Tribunale di Trento, Sentenza 19 gennaio 2012, n. 37
Reati contro la famiglia – Maltrattamenti in famiglia – Aggressioni fisiche e morali della moglie – Ingiurie e denigrazioni – Stato di profonda prostrazione fisica e psichica – Circostanze del reato – Accertamento della responsabilità penale del prevenuto. (Cp, art. 572)

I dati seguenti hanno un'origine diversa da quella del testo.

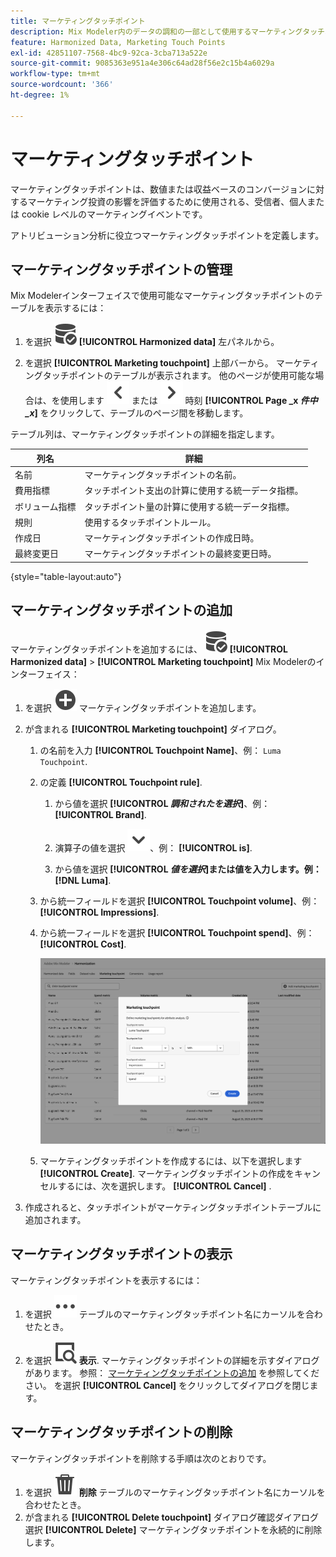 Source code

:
 ```yaml
---
title: マーケティングタッチポイント
description: Mix Modeler内のデータの調和の一部として使用するマーケティングタッチポイントを作成する方法を説明します。
feature: Harmonized Data, Marketing Touch Points
exl-id: 42851107-7568-4bc9-92ca-3cba713a522e
source-git-commit: 9085363e951a4e306c64ad28f56e2c15b4a6029a
workflow-type: tm+mt
source-wordcount: '366'
ht-degree: 1%

---
```


# マーケティングタッチポイント

マーケティングタッチポイントは、数値または収益ベースのコンバージョンに対するマーケティング投資の影響を評価するために使用される、受信者、個人または cookie レベルのマーケティングイベントです。

アトリビューション分析に役立つマーケティングタッチポイントを定義します。

## マーケティングタッチポイントの管理

Mix Modelerインターフェイスで使用可能なマーケティングタッチポイントのテーブルを表示するには：

1. を選択 ![DataSearch](/help/assets//icons/DataCheck.svg) **[!UICONTROL Harmonized data]** 左パネルから。

1. を選択 **[!UICONTROL Marketing touchpoint]** 上部バーから。 マーケティングタッチポイントのテーブルが表示されます。 他のページが使用可能な場合は、を使用します ![左矢印](/help/assets//icons/ChevronLeft.svg) または ![右矢印](/help/assets//icons/ChevronRight.svg) 時刻 **[!UICONTROL Page _x _件中_x_]** をクリックして、テーブルのページ間を移動します。

テーブル列は、マーケティングタッチポイントの詳細を指定します。

| 列名 | 詳細 |
| --- | ---|
| 名前 | マーケティングタッチポイントの名前。 |
| 費用指標 | タッチポイント支出の計算に使用する統一データ指標。 |
| ボリューム指標 | タッチポイント量の計算に使用する統一データ指標。 |
| 規則 | 使用するタッチポイントルール。 |
| 作成日 | マーケティングタッチポイントの作成日時。 |
| 最終変更日 | マーケティングタッチポイントの最終変更日時。 |

{style="table-layout:auto"}

## マーケティングタッチポイントの追加

マーケティングタッチポイントを追加するには、 ![DataSearch](/help/assets//icons/DataCheck.svg) **[!UICONTROL Harmonized data]** > **[!UICONTROL Marketing touchpoint]** Mix Modelerのインターフェイス：

1. を選択 ![追加](/help/assets//icons/AddCircle.svg) マーケティングタッチポイントを追加します。

1. が含まれる **[!UICONTROL Marketing touchpoint]** ダイアログ。

   1. の名前を入力 **[!UICONTROL Touchpoint Name]**、例： `Luma Touchpoint`.

   1. の定義 **[!UICONTROL Touchpoint rule]**.

      1. から値を選択 **[!UICONTROL *調和されたを選択&#x200B;*]**、例：**[!UICONTROL Brand]**.

      1. 演算子の値を選択 ![山形](/help/assets//icons/ChevronDown.svg)、例： **[!UICONTROL is]**.

      1. から値を選択 **[!UICONTROL *値を選択&#x200B;*]**または値を入力します。例：**[!DNL Luma]**.

   1. から統一フィールドを選択 **[!UICONTROL Touchpoint volume]**、例： **[!UICONTROL Impressions]**.

   1. から統一フィールドを選択 **[!UICONTROL Touchpoint spend]**、例： **[!UICONTROL Cost]**.

      ![マーケティングタッチポイント](/help/assets//create-touchpoint.png)

   1. マーケティングタッチポイントを作成するには、以下を選択します **[!UICONTROL Create]**. マーケティングタッチポイントの作成をキャンセルするには、次を選択します。 **[!UICONTROL Cancel]** .

1. 作成されると、タッチポイントがマーケティングタッチポイントテーブルに追加されます。


## マーケティングタッチポイントの表示

マーケティングタッチポイントを表示するには：

1. を選択 ![詳細](/help/assets//icons/More.svg) テーブルのマーケティングタッチポイント名にカーソルを合わせたとき。

1. を選択 ![表示](/help/assets//icons/ViewDetail.svg) **表示**. マーケティングタッチポイントの詳細を示すダイアログがあります。 参照： [マーケティングタッチポイントの追加](#add-a-marketing-touchpoint) を参照してください。 を選択 **[!UICONTROL Cancel]** をクリックしてダイアログを閉じます。


## マーケティングタッチポイントの削除

マーケティングタッチポイントを削除する手順は次のとおりです。

1. を選択 ![削除](/help/assets//icons/Delete.svg) **削除** テーブルのマーケティングタッチポイント名にカーソルを合わせたとき。
1. が含まれる **[!UICONTROL Delete touchpoint]** ダイアログ確認ダイアログ選択 **[!UICONTROL Delete]** マーケティングタッチポイントを永続的に削除します。

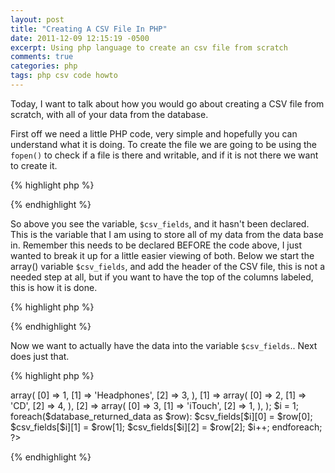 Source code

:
 ```yaml
---
layout: post
title: "Creating A CSV File In PHP"
date: 2011-12-09 12:15:19 -0500
excerpt: Using php language to create an csv file from scratch
comments: true
categories: php
tags: php csv code howto
---
```

Today, I want to talk about how you would go about creating a CSV file from scratch, with all of your data from the database.  

First off we need a little PHP code, very simple and hopefully you can understand what it is doing. To create the file we are going to be using the `fopen()` to check if a file is there and writable, and if it is not there we want to create it.  

{% highlight php %}
<?php
  // create CSV file
  $csv_folder = BASEURLHERE . '/csv';
  $filename = "sales";
  $CSVFileName = $csv_folder . '/' . $filename . '.csv';
  $FileHandle = fopen($CSVFileName, 'w') or die("can't open file");
  fclose($FileHandle);
  $fp = fopen($CSVFileName, 'w');
  foreach ($csv_fields as $fields) {
    fputcsv($fp, $fields);
  }
  fclose($fp);
?>
{% endhighlight %}

So above you see the variable, `$csv_fields`, and it hasn't been declared. This is the variable that I am using to store all of my data from the data base in. Remember this needs to be declared BEFORE the code above, I just wanted to break it up for a little easier viewing of both. Below we start the array() variable `$csv_fields`, and add the header of the CSV file, this is not a needed step at all, but if you want to have the top of the columns labeled, this is how it is done.  

{% highlight php %}
<?php
  $csv_fields = array();
  // add header of fields
  // this step is optional (more for client view)
  $csv_fields[0] = array();
  $csv_fields[0][] = 'Product ID';
  $csv_fields[0][] = 'Product Name';
  $csv_fields[0][] = 'Category';
?>
{% endhighlight %}

Now we want to actually have the data into the variable `$csv_fields`.. Next does just that.  

{% highlight php %}
<?php
  $database_returned_data = YOUR QUERY;

  // your data should be like this
  $database_returned_data = array(
    [0] => array(
      [0] => 1,
      [1] => 'Headphones',
      [2] => 3,
    ),
    [1] => array(
      [0] => 2,
      [1] => 'CD',
      [2] => 4,
    ),
    [2] => array(
      [0] => 3,
      [1] => 'iTouch',
      [2] => 1,
    ),
  );

  $i = 1;
  foreach($database_returned_data as $row):
    $csv_fields[$i][0] = $row[0];  
    $csv_fields[$i][1] = $row[1];
    $csv_fields[$i][2] = $row[2];  
    $i++;
  endforeach;
?>
{% endhighlight %}
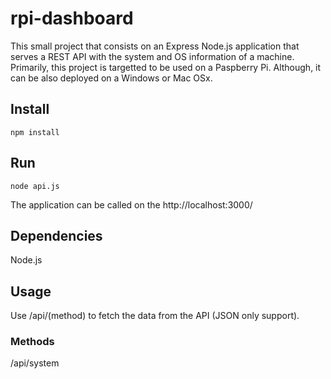 # rpi-dashboard

This small project that consists on an Express Node.js application that serves a REST API with the system and OS information of a machine. Primarily, this project is targetted to be used on a Paspberry Pi. Although, it can be also deployed on a Windows or Mac OSx.

## Install
```
npm install
```

## Run
```
node api.js
```
The application can be called on the http://localhost:3000/

## Dependencies
Node.js

## Usage
Use /api/(method) to fetch the data from the API (JSON only support).

### Methods
/api/system
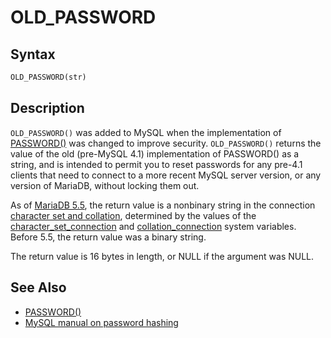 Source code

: # OLD_PASSWORD

## Syntax

```sql
OLD_PASSWORD(str)
```

## Description

`OLD_PASSWORD()` was added to MySQL when the implementation of 
[PASSWORD()](/built-in-functions/secondary-functions/encryption-hashing-and-compression-functions/password/) was changed to improve security. `OLD_PASSWORD()` returns the
value of the old (pre-MySQL 4.1) implementation of PASSWORD() as a
string, and is intended to permit you to reset passwords for any
pre-4.1 clients that need to connect to a more recent MySQL server version, or any version of MariaDB,
without locking them out.

As of [MariaDB 5.5](/kb/en/what-is-mariadb-55/), the return value is a nonbinary string in the connection [character set and collation](/kb/en/data-types-character-sets-and-collations/), determined by the values of the [character_set_connection](/kb/en/server-system-variables/#character_set_connection) and [collation_connection](/kb/en/server-system-variables/#collation_connection) system variables. Before 5.5, the return value was a binary string.

The return value is 16 bytes in length, or NULL if the argument was NULL.

## See Also

- [PASSWORD()](/built-in-functions/secondary-functions/encryption-hashing-and-compression-functions/password/)
- [MySQL manual on password hashing](http://dev.mysql.com/doc/refman/5.1/en/password-hashing.html)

E’ imputabile del reato di maltrattamenti in famiglia il prevenuto che sottoponga a maltrattamenti la moglie convivente, aggredendola con violenze fisiche, percuotendola in diverse occasioni con calci e pugni, provocandole violenze psicologiche con frasi ingiuriose e denigranti la sua persona, causandone uno stato di profonda prostrazione sia fisica che psicologica. La condotta del prevenuto, connotata da una serie indistinta di vessazioni, quali offese verbali, denigrazioni morali, percosse, umiliazioni, portano all’accertamento della sua responsabilità penale per il fatto ascritto laddove, i fatti trovino preciso riscontro nella querela della p.o. nonché nei documenti allegati e nelle dichiarazioni di soggetti estranei alla vicenda, testimonianti, appunto, il clima di generale ed indistinta sopraffazione della p.o.